Thursday, February 16, 2006

Photo finish

Hey, guess where something creepy is going on?
Japan's obsession with camera-equipped mobile phones has taken a bizarre twist, with mourners at funerals now using the devices to capture a final picture of the deceased.

"I get the sense that people no longer respect the dead. It's disturbing," a funeral director told the Mainichi Shimbun newspaper.
A disturbing trend? In Japan, you say? Get out of here!

The article says that some people look at it as a "memento" of the deceased. That's kind of nice, but I think I'd really prefer a photo of my friend or loved one from when they were still alive and kicking.

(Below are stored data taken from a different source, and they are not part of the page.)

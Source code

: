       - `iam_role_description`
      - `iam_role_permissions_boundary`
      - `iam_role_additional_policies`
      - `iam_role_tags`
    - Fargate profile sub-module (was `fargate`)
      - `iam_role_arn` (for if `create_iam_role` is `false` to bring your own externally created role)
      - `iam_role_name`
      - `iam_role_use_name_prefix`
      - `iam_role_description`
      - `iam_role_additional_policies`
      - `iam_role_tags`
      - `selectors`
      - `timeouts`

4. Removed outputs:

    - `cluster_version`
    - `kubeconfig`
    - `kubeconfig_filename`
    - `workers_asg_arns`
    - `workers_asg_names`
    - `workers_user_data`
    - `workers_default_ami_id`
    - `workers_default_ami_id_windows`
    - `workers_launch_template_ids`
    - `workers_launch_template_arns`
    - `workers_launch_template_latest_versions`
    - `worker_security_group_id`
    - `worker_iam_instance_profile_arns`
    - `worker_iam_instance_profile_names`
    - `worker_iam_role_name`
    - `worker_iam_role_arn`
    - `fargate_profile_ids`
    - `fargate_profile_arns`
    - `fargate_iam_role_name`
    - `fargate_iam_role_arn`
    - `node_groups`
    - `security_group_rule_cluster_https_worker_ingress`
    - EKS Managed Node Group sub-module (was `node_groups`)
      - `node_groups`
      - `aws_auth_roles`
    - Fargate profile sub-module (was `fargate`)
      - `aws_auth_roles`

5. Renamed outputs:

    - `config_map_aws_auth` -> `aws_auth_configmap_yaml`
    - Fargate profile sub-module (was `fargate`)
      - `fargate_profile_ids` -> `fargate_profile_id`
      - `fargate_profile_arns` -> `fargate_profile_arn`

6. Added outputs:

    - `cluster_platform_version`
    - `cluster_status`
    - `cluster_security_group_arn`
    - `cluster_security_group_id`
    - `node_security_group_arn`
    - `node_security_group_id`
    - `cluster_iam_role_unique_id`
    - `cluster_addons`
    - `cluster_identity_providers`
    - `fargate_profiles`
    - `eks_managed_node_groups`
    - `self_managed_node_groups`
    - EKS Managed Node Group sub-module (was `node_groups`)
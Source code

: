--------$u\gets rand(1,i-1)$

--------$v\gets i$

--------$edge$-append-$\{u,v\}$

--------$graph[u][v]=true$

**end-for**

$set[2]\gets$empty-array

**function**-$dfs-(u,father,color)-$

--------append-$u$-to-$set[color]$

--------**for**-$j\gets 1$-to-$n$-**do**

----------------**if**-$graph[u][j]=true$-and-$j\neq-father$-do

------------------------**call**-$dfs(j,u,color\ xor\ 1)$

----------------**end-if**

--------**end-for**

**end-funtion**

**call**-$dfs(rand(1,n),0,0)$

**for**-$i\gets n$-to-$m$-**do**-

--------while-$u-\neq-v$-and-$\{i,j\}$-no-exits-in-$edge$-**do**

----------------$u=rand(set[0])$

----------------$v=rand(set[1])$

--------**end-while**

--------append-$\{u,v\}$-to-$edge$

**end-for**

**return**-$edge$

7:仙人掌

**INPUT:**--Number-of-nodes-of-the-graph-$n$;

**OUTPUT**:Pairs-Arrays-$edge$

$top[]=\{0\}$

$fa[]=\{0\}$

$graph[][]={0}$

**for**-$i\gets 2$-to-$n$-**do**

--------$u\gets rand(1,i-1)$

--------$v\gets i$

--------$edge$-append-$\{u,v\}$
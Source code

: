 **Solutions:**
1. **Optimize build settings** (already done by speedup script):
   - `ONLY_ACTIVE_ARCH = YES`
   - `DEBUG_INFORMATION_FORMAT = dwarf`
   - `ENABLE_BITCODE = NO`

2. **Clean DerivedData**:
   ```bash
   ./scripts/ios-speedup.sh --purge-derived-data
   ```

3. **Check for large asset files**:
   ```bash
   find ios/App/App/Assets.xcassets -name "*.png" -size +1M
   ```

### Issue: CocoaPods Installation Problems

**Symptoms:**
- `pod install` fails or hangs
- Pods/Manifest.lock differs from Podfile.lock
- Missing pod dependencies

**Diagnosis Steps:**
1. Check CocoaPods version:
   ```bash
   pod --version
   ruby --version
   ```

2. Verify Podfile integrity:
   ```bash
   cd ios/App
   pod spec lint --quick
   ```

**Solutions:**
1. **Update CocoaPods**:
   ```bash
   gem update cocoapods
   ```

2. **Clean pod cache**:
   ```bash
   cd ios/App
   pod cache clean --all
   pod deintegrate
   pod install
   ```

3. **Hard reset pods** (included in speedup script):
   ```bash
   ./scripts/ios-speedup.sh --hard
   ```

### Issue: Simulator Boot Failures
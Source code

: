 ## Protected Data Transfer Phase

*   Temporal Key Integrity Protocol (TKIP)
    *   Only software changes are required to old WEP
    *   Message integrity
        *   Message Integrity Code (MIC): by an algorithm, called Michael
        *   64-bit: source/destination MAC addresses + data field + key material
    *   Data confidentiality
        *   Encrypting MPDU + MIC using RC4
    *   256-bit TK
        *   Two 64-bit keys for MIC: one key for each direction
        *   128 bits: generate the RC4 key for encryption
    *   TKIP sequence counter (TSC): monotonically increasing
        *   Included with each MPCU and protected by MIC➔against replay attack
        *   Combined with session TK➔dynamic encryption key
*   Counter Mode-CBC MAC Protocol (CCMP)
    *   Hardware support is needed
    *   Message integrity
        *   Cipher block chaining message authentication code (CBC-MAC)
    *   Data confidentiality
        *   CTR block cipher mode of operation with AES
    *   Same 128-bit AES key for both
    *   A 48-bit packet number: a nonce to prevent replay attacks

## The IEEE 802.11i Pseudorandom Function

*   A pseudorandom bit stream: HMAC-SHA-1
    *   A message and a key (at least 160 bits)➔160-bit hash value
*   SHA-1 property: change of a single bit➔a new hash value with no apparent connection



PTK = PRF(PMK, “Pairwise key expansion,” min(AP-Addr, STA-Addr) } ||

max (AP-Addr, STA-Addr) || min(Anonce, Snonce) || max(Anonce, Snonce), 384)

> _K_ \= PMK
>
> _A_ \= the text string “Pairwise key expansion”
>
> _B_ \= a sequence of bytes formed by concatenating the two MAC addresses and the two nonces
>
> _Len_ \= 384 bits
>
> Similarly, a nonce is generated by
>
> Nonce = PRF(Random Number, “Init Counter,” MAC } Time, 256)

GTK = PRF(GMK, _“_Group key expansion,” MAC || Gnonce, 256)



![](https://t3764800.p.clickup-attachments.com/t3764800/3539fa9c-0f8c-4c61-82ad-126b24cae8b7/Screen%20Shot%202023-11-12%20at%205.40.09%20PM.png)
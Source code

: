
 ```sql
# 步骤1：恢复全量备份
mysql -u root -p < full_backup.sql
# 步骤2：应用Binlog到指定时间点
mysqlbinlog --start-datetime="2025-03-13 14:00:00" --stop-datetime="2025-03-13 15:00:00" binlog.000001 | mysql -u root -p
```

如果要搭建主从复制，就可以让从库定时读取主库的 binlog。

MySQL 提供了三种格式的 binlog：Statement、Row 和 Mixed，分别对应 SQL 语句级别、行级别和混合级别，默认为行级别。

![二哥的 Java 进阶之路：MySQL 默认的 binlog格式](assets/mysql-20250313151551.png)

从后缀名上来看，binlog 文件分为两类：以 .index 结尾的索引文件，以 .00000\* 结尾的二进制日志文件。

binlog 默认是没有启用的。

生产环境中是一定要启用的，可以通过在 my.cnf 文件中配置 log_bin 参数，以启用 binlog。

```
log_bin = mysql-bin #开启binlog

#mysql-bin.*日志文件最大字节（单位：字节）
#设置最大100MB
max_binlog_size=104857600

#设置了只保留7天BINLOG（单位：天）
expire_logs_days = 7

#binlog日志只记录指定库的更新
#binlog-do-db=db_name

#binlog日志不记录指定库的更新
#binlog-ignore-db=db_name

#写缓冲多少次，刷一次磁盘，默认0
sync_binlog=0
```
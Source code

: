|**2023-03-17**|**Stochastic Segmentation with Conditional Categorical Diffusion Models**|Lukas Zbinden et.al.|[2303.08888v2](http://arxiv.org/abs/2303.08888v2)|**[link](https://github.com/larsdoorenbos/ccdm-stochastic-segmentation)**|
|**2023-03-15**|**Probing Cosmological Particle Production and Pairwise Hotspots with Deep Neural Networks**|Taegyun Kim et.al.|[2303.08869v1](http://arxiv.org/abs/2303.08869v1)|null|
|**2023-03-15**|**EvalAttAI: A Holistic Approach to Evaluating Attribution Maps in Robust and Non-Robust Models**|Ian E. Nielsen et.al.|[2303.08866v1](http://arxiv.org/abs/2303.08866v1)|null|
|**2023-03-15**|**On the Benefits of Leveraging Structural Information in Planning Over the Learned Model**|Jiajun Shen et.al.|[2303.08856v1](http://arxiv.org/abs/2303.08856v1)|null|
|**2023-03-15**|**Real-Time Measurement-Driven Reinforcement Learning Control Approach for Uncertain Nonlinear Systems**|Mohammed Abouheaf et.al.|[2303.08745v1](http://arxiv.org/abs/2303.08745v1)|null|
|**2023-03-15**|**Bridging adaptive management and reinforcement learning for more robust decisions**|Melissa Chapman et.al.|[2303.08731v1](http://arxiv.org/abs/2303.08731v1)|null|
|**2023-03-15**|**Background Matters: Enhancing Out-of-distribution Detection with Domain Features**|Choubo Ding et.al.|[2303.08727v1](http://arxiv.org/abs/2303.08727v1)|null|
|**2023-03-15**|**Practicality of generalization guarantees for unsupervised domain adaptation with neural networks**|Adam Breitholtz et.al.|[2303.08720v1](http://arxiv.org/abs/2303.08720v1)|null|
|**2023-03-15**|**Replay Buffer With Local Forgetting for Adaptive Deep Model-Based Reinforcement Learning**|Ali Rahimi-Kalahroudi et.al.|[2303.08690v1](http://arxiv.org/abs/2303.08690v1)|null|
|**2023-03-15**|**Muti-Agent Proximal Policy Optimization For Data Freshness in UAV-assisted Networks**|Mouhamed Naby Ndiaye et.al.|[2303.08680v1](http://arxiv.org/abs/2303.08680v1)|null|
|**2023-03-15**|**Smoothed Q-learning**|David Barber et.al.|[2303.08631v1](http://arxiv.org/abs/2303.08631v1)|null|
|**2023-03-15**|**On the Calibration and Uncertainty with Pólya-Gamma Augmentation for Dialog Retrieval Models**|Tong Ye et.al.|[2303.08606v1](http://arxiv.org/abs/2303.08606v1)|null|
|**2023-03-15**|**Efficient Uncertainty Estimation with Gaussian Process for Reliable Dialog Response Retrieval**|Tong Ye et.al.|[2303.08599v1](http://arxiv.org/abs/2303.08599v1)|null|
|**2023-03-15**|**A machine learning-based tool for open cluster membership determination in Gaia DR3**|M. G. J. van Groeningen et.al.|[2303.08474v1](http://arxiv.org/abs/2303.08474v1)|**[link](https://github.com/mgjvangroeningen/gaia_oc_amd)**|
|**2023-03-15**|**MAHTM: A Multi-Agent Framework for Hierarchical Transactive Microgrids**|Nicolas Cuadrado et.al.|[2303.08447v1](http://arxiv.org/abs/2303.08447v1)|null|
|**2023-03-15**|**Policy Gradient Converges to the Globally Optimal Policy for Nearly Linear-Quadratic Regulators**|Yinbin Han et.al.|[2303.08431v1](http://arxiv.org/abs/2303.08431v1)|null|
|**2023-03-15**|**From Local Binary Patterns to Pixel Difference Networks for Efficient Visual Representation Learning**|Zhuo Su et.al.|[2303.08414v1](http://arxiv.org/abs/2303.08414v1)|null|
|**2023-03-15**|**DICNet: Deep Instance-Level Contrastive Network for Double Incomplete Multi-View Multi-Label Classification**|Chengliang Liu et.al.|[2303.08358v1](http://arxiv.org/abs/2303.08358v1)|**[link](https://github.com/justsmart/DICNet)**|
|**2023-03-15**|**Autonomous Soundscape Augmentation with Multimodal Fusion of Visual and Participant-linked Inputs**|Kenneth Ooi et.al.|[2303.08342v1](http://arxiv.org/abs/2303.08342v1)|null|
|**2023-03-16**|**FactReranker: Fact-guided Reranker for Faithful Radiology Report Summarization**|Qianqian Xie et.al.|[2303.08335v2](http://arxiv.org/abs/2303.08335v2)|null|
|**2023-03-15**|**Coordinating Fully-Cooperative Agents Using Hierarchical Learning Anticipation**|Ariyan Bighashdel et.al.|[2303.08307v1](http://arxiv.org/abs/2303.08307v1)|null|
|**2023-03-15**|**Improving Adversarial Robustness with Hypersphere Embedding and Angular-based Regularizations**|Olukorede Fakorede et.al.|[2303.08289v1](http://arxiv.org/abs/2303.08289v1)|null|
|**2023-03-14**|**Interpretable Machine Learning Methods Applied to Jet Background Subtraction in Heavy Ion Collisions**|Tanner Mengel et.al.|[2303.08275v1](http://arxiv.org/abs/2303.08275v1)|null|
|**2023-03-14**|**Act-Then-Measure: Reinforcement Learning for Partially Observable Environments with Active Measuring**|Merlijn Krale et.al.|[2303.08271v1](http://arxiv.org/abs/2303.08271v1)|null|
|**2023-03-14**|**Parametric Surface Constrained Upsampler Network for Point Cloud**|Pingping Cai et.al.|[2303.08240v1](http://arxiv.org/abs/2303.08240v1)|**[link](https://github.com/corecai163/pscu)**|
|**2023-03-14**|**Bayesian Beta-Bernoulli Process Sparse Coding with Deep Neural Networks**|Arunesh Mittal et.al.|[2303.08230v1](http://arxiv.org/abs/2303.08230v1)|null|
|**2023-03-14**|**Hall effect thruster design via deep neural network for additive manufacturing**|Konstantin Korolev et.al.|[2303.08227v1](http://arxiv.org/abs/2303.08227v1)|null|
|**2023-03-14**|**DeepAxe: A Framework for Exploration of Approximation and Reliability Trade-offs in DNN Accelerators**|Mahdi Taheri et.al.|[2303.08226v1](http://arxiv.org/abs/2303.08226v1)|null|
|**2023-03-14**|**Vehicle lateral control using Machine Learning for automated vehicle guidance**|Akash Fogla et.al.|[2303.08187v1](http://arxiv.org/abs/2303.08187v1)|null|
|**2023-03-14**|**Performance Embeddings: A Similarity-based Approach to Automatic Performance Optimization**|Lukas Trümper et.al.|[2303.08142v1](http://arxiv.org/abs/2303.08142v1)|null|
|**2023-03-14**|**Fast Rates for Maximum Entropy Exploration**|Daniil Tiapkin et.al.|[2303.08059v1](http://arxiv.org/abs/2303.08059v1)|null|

It's just this thing I have--call it a hang-up, if you must--about not really wanting to look at pictures of the corpses of people I know.
At one ceremony, several people gathered round the coffin and took out their phones to photograph the corpse as preparations were made to begin a cremation, she was quoted as saying.

"I'm sure the deceased would never want their faces photographed," she said.
Well then, I guess they ought to have closed-casket funerals, shouldn't they?

1 comment:

maggie katzen said...

this topic has come up ever so often in ann landers and dear abby columns. i mean, even before cell phones. for whatever reason some people want pictures of their deceased loved ones. or, um, not.